◆ Task instructions
Nothing below is to be printed except the lines between the line holding "</strong>n = 3" and the line holding "<strong>Explanation</strong>: <br>For 1<sup>st</sup> query and", inclusive, each exactly as it appears.

_ _ _ _ _ _ _

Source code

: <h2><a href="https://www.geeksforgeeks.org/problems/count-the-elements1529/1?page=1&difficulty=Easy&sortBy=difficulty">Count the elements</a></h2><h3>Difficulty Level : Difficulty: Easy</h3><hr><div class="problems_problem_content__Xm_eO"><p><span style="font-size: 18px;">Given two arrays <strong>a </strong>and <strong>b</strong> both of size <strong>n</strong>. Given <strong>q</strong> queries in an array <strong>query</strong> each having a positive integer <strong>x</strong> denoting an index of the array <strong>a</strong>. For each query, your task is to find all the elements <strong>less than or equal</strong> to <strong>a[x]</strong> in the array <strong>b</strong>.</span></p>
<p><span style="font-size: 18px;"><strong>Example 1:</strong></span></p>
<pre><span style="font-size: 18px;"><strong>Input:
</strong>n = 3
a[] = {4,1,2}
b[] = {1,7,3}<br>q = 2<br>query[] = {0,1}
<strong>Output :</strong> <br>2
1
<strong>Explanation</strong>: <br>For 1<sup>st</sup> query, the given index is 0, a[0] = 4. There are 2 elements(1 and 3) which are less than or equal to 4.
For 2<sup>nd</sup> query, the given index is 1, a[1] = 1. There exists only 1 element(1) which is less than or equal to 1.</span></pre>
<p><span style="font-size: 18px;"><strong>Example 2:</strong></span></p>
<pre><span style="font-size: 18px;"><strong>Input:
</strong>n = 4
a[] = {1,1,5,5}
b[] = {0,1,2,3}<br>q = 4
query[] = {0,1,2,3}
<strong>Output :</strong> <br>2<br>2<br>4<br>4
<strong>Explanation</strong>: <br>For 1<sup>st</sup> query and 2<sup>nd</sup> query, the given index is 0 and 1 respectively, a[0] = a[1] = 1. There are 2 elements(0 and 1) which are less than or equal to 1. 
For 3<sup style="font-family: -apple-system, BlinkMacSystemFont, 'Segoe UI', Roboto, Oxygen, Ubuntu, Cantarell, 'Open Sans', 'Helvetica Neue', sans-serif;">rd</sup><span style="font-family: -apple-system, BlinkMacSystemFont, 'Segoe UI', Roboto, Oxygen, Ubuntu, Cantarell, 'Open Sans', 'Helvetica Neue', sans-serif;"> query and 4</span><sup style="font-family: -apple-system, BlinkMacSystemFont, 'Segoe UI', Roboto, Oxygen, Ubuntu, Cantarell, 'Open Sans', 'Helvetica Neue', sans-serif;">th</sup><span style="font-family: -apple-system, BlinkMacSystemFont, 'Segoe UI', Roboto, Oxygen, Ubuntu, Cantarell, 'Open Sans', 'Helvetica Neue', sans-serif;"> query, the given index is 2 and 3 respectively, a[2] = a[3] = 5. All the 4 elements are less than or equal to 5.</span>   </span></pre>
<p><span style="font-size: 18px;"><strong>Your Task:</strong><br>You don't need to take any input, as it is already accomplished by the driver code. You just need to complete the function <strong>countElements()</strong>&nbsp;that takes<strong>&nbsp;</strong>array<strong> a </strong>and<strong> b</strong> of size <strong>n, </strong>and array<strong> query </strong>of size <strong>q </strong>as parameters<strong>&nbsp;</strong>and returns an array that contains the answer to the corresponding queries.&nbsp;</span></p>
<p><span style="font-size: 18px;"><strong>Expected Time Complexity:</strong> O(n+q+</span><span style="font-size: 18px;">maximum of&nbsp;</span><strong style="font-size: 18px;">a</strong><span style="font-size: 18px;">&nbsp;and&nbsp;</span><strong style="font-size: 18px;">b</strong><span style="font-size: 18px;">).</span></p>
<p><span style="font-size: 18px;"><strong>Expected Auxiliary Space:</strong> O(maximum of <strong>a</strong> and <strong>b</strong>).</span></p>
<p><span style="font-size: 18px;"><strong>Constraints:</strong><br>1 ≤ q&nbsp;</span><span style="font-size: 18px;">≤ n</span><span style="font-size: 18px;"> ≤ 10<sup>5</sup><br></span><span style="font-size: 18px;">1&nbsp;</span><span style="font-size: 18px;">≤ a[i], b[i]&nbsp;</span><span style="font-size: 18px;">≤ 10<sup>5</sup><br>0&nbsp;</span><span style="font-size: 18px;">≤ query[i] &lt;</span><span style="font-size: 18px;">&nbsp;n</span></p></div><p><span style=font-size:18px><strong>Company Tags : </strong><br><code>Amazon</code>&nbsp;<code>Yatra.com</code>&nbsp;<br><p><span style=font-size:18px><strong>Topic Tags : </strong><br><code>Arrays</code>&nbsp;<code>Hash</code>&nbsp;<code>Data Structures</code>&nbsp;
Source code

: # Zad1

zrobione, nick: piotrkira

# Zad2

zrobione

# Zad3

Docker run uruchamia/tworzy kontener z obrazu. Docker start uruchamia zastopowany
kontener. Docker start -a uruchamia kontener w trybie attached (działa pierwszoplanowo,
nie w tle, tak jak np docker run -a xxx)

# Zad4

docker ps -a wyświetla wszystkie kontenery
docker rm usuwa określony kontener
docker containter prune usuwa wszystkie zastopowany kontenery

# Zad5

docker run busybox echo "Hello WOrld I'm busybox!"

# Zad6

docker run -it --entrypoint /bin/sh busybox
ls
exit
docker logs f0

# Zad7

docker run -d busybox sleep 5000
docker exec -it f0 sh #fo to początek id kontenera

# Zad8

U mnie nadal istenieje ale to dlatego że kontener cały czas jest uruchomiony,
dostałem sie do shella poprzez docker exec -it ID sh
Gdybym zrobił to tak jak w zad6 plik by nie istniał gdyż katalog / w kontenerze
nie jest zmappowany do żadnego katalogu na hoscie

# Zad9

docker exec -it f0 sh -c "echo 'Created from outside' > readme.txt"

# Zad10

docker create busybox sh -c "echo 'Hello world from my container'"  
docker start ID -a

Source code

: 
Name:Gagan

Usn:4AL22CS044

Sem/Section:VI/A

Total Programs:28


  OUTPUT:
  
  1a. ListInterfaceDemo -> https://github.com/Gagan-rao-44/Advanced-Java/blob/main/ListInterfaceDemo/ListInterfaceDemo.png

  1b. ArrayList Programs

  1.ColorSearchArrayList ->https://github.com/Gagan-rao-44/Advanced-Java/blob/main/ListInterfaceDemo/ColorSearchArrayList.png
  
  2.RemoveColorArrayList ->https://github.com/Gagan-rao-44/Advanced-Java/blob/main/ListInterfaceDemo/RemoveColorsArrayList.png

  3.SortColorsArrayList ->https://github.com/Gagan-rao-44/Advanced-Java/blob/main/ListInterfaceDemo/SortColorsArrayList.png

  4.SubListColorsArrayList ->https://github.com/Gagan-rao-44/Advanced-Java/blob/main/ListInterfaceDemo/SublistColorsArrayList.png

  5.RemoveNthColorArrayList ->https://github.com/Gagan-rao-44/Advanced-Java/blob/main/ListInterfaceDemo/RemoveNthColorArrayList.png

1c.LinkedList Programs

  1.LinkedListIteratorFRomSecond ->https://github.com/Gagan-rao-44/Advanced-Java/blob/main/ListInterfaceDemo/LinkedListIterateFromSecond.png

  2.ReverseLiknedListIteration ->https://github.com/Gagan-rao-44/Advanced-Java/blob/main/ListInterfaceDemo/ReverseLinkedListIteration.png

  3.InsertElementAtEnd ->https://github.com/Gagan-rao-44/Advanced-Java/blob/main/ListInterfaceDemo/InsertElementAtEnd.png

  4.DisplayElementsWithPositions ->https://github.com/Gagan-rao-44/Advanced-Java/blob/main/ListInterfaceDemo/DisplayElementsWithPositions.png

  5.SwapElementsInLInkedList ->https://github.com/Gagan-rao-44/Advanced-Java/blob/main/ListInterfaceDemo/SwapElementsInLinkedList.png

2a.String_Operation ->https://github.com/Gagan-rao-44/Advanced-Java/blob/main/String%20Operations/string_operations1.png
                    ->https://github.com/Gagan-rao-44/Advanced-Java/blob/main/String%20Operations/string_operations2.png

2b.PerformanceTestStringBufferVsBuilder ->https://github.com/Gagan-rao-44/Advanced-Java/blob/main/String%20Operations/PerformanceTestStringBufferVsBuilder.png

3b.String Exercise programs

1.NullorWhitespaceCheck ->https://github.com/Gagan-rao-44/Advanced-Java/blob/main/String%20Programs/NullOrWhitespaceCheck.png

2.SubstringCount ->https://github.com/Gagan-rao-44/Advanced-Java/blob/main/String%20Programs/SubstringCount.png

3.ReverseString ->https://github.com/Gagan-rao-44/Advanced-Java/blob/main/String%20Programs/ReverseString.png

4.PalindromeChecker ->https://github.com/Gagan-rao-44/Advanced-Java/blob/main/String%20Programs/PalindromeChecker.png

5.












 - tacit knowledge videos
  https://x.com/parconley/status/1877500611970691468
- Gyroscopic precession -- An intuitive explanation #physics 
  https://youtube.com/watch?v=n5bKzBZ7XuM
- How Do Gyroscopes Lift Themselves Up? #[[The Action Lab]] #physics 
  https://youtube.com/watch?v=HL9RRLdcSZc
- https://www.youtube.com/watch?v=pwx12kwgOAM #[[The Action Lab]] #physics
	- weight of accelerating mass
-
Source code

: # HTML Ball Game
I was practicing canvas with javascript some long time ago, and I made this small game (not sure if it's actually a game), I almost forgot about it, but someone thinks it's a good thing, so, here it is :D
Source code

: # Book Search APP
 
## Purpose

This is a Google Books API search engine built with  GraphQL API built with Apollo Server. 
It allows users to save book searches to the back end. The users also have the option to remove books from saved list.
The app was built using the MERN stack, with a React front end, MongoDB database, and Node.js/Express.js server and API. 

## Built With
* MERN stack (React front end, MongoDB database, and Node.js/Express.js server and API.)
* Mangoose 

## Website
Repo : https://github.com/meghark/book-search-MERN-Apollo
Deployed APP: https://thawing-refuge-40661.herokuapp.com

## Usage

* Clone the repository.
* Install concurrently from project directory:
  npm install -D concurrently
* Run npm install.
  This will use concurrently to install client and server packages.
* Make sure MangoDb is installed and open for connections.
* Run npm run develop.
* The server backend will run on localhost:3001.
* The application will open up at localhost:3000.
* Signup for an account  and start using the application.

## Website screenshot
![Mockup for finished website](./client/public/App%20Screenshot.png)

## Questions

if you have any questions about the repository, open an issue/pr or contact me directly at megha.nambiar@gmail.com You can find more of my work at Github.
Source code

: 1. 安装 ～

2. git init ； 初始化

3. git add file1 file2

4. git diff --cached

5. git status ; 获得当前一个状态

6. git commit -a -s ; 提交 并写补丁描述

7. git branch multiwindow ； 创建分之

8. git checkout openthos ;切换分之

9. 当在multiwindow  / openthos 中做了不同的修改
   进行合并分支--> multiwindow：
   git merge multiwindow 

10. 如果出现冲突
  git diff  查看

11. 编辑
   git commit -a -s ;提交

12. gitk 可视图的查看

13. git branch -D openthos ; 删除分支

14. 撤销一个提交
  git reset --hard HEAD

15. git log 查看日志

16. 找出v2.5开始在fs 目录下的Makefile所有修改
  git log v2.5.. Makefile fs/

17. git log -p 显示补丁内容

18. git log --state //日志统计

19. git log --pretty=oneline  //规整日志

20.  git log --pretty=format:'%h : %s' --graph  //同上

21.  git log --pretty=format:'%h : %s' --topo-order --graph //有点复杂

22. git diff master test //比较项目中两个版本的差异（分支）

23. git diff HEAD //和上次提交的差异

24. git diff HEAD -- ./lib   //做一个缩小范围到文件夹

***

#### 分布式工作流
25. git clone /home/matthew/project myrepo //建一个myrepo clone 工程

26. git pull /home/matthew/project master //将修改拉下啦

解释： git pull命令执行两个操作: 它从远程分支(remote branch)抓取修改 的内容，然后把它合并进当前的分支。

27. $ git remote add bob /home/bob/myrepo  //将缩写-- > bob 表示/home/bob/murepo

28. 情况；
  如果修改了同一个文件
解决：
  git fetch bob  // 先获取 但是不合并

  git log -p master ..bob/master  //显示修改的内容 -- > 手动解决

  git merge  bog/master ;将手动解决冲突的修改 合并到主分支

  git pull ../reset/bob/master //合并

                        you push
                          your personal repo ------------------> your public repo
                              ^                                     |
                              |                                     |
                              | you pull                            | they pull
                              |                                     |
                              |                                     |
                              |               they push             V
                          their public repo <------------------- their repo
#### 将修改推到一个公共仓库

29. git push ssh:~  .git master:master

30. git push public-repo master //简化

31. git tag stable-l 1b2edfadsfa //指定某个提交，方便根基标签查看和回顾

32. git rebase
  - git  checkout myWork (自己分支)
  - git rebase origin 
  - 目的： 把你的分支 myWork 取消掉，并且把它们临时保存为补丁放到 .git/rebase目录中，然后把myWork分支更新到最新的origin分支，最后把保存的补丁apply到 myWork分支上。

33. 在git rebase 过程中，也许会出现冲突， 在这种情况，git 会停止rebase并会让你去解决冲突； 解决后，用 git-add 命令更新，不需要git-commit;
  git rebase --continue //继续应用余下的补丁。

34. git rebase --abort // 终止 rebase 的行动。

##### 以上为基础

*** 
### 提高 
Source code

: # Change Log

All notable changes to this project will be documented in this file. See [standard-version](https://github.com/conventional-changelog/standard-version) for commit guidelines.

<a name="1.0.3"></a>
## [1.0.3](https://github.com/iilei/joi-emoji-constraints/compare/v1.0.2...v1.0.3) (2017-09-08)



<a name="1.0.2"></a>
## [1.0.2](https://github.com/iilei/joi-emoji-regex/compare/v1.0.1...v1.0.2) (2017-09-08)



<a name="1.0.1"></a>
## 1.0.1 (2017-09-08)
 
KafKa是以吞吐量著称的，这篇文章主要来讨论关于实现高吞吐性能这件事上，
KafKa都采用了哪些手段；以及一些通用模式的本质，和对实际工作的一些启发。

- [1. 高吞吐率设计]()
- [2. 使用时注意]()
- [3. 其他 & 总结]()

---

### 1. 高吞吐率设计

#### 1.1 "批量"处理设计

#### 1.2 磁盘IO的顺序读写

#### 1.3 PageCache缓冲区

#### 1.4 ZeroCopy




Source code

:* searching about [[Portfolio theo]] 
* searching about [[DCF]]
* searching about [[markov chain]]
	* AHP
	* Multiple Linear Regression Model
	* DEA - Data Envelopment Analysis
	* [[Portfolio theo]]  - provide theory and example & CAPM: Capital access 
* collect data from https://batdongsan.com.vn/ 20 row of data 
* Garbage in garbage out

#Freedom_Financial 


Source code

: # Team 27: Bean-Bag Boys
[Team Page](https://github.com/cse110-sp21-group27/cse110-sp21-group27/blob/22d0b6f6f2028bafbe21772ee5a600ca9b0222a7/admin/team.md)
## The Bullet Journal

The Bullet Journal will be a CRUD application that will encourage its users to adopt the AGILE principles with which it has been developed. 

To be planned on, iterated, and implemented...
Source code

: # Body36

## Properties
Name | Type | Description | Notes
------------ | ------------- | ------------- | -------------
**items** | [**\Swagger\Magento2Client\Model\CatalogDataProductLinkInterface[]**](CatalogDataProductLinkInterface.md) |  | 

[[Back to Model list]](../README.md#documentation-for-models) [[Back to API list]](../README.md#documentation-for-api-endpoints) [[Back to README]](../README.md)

_ _ _ _ _ _ _

◆ Result for this task
</strong>n = 3
a[] = {4,1,2}
b[] = {1,7,3}<br>q = 2<br>query[] = {0,1}
<strong>Output :</strong> <br>2
1
<strong>Explanation</strong>: <br>For 1<sup>st</sup> query, the given index is 0, a[0] = 4. There are 2 elements(1 and 3) which are less than or equal to 4.
For 2<sup>nd</sup> query, the given index is 1, a[1] = 1. There exists only 1 element(1) which is less than or equal to 1.</span></pre>
<p><span style="font-size: 18px;"><strong>Example 2:</strong></span></p>
<pre><span style="font-size: 18px;"><strong>Input:
</strong>n = 4
a[] = {1,1,5,5}
b[] = {0,1,2,3}<br>q = 4
query[] = {0,1,2,3}
<strong>Output :</strong> <br>2<br>2<br>4<br>4
<strong>Explanation</strong>: <br>For 1<sup>st</sup> query and 2<sup>nd</sup> query, the given index is 0 and 1 respectively, a[0] = a[1] = 1. There are 2 elements(0 and 1) which are less than or equal to 1. 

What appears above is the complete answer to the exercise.